Top of INFORMATION PROVIDED

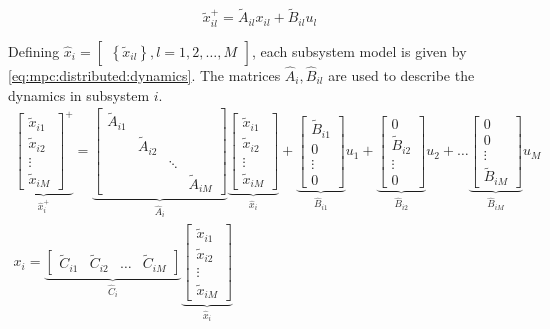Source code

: \documentclass[10pt]{article}
\newcommand{\set}[1]{\left\lbrace #1 \right\rbrace}
\theoremstyle{definition}
\begin{document}
\begin{equation}
\label{eq:substate}
 \tilde{x}_{il}^+  = \tilde{A}_{il} x_{il}  + \tilde{B}_{il} u_l
\end{equation}

Defining $\hat{x}_i = \begin{bmatrix} \set{\tilde{x}_{il}}, l =
  {1,2,\ldots,M}\end{bmatrix}$, each subsystem model is given by
  \eqref{eq:mpc:distributed:dynamics}. The matrices
  $\hat{A}_i,\hat{B}_{il}$ are used to describe the dynamics in
  subsystem $i$.
\begin{gather}
\underbrace{\begin{bmatrix} \tilde{x}_{i1}\\\tilde{x}_{i2} \\\vdots\\\tilde{x}_{iM}\end{bmatrix}^+}_{\hat{x}_i^+} =
 \underbrace{\begin{bmatrix} \tilde{A}_{i1} &  & & \\
  & \tilde{A}_{i2}& & \\
  & & \ddots & \\ & & &\tilde{A}_{iM} \end{bmatrix}
 }_{\hat{A}_i}
 \underbrace{\begin{bmatrix} \tilde{x}_{i1}\\
 \tilde{x}_{i2} \\
 \vdots\\
 \tilde{x}_{iM}
 \end{bmatrix}}_{\hat{x}_i}+
 \underbrace{\begin{bmatrix}\tilde{B}_{i1}\\0\\\vdots\\0\end{bmatrix}}_{\hat{B}_{i1}}u_1
 +
 \underbrace{\begin{bmatrix}0\\\tilde{B}_{i2}\\\vdots\\0\end{bmatrix}}_{\hat{B}_{i2}}u_2
 + \ldots
 \underbrace{\begin{bmatrix}0\\0\\\vdots\\\tilde{B}_{iM}\end{bmatrix}}_{\hat{B}_{iM}}u_M
 \label{eq:mpc:distributed:subsystem}
\\
x_i = \underbrace{\begin{bmatrix} \tilde{C}_{i1} & \tilde{C}_{i2} & \ldots & \tilde{C}_{iM}\end{bmatrix}}_{\hat{C}_i}\underbrace{\begin{bmatrix} \tilde{x}_{i1}\\
\tilde{x}_{i2} \\
\vdots\\
\tilde{x}_{iM} \end{bmatrix}}_{\hat{x}_i}
\end{gather}
\end{document}
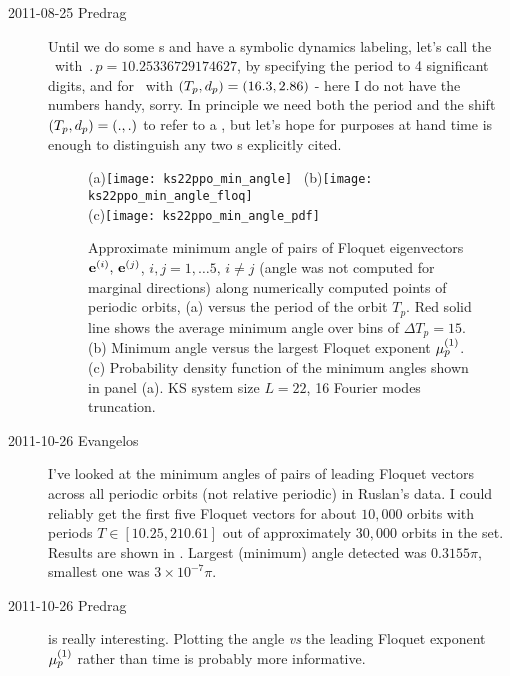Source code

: \begin{description}
\item[2011-08-25 Predrag]
  Until we do some {\PoincSec s} and have a symbolic dynamics
  labeling, let's call  the \po\ with
  $\period{p}=10.25336729174627$, by specifying the period to 4 significant
  digits, and  for \rpo\ with
  $(\period{p},\shift_p)=(16.3,2.86)$ - here I do not have the numbers
  handy, sorry. In principle we need both the period and the shift
  $(\period{p},\shift_p)=(.,.)$ to refer to a \rpo, but let's hope for
  purposes at hand time is enough to distinguish any two \rpo s explicitly
  cited.

  \begin{figure}
    (a)\texttt{[image: ks22ppo\_min\_angle]}
    ~(b)\texttt{[image: ks22ppo\_min\_angle\_floq]}\\
    (c)\texttt{[image: ks22ppo\_min\_angle\_pdf]}
    \caption{
      Approximate minimum angle of pairs of Floquet eigenvectors
      $\jEigvec[i],\, \jEigvec[j]$, $i,j=1,\ldots 5,\, i\neq j$ (angle was not
      computed for marginal directions) along numerically computed points of
      periodic orbits, (a) versus the period of the orbit $T_p$. Red solid line
      shows the average minimum angle over bins of $\Delta T_p=15$. (b)
      Minimum angle versus the largest Floquet exponent $\eigRe[1]_p$.
      (c) Probability density function of the minimum angles shown in panel
      (a). KS system size $L=22$, 16 Fourier modes truncation.
    }
    \label{fig:ks22ppo_min_angle}
  \end{figure}


\item[2011-10-26 Evangelos]
  I've looked at the minimum angles of pairs of leading Floquet vectors
  across all periodic orbits (not relative periodic) in Ruslan's data. I
  could reliably get the first five Floquet vectors for about $10,000$
  orbits with periods $T\in[10.25, 210.61]$ out of approximately $30,000$
  orbits in the set. Results are shown in .
  Largest (minimum) angle detected was $0.3155\pi$, smallest one was
  $3\times10^{-7}\pi$.

\item[2011-10-26 Predrag]  is really
  interesting. Plotting the angle {\em vs} the leading Floquet exponent $\eigRe[1]_p$
  rather than time  is probably more informative.



\end{description}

Bottom of INFORMATION PROVIDED

WHAT TO PRODUCE: Drop the pictures and reproduce the rest of the data above exactly.

ANSWER TO THE EXERCISE:
Source code

: \documentclass[10pt]{article}
\newcommand{\set}[1]{\left\lbrace #1 \right\rbrace}
\theoremstyle{definition}
\begin{document}
\begin{equation}
\label{eq:substate}
 \tilde{x}_{il}^+  = \tilde{A}_{il} x_{il}  + \tilde{B}_{il} u_l
\end{equation}

Defining $\hat{x}_i = \begin{bmatrix} \set{\tilde{x}_{il}}, l =
  {1,2,\ldots,M}\end{bmatrix}$, each subsystem model is given by
  \eqref{eq:mpc:distributed:dynamics}. The matrices
  $\hat{A}_i,\hat{B}_{il}$ are used to describe the dynamics in
  subsystem $i$.
\begin{gather}
\underbrace{\begin{bmatrix} \tilde{x}_{i1}\\\tilde{x}_{i2} \\\vdots\\\tilde{x}_{iM}\end{bmatrix}^+}_{\hat{x}_i^+} =
 \underbrace{\begin{bmatrix} \tilde{A}_{i1} &  & & \\
  & \tilde{A}_{i2}& & \\
  & & \ddots & \\ & & &\tilde{A}_{iM} \end{bmatrix}
 }_{\hat{A}_i}
 \underbrace{\begin{bmatrix} \tilde{x}_{i1}\\
 \tilde{x}_{i2} \\
 \vdots\\
 \tilde{x}_{iM}
 \end{bmatrix}}_{\hat{x}_i}+
 \underbrace{\begin{bmatrix}\tilde{B}_{i1}\\0\\\vdots\\0\end{bmatrix}}_{\hat{B}_{i1}}u_1
 +
 \underbrace{\begin{bmatrix}0\\\tilde{B}_{i2}\\\vdots\\0\end{bmatrix}}_{\hat{B}_{i2}}u_2
 + \ldots
 \underbrace{\begin{bmatrix}0\\0\\\vdots\\\tilde{B}_{iM}\end{bmatrix}}_{\hat{B}_{iM}}u_M
 \label{eq:mpc:distributed:subsystem}
\\
x_i = \underbrace{\begin{bmatrix} \tilde{C}_{i1} & \tilde{C}_{i2} & \ldots & \tilde{C}_{iM}\end{bmatrix}}_{\hat{C}_i}\underbrace{\begin{bmatrix} \tilde{x}_{i1}\\
\tilde{x}_{i2} \\
\vdots\\
\tilde{x}_{iM} \end{bmatrix}}_{\hat{x}_i}
\end{gather}
\end{document}
Source code

: \begin{description}
\item[2011-08-25 Predrag]
  Until we do some {\PoincSec s} and have a symbolic dynamics
  labeling, let's call  the \po\ with
  $\period{p}=10.25336729174627$, by specifying the period to 4 significant
  digits, and  for \rpo\ with
  $(\period{p},\shift_p)=(16.3,2.86)$ - here I do not have the numbers
  handy, sorry. In principle we need both the period and the shift
  $(\period{p},\shift_p)=(.,.)$ to refer to a \rpo, but let's hope for
  purposes at hand time is enough to distinguish any two \rpo s explicitly
  cited.

  \begin{figure}
    (a)\texttt{[image: ks22ppo\_min\_angle]}
    ~(b)\texttt{[image: ks22ppo\_min\_angle\_floq]}\\
    (c)\texttt{[image: ks22ppo\_min\_angle\_pdf]}
    \caption{
      Approximate minimum angle of pairs of Floquet eigenvectors
      $\jEigvec[i],\, \jEigvec[j]$, $i,j=1,\ldots 5,\, i\neq j$ (angle was not
      computed for marginal directions) along numerically computed points of
      periodic orbits, (a) versus the period of the orbit $T_p$. Red solid line
      shows the average minimum angle over bins of $\Delta T_p=15$. (b)
      Minimum angle versus the largest Floquet exponent $\eigRe[1]_p$.
      (c) Probability density function of the minimum angles shown in panel
      (a). KS system size $L=22$, 16 Fourier modes truncation.
    }
    \label{fig:ks22ppo_min_angle}
  \end{figure}


\item[2011-10-26 Evangelos]
  I've looked at the minimum angles of pairs of leading Floquet vectors
  across all periodic orbits (not relative periodic) in Ruslan's data. I
  could reliably get the first five Floquet vectors for about $10,000$
  orbits with periods $T\in[10.25, 210.61]$ out of approximately $30,000$
  orbits in the set. Results are shown in .
  Largest (minimum) angle detected was $0.3155\pi$, smallest one was
  $3\times10^{-7}\pi$.

\item[2011-10-26 Predrag]  is really
  interesting. Plotting the angle {\em vs} the leading Floquet exponent $\eigRe[1]_p$
  rather than time  is probably more informative.



\end{description}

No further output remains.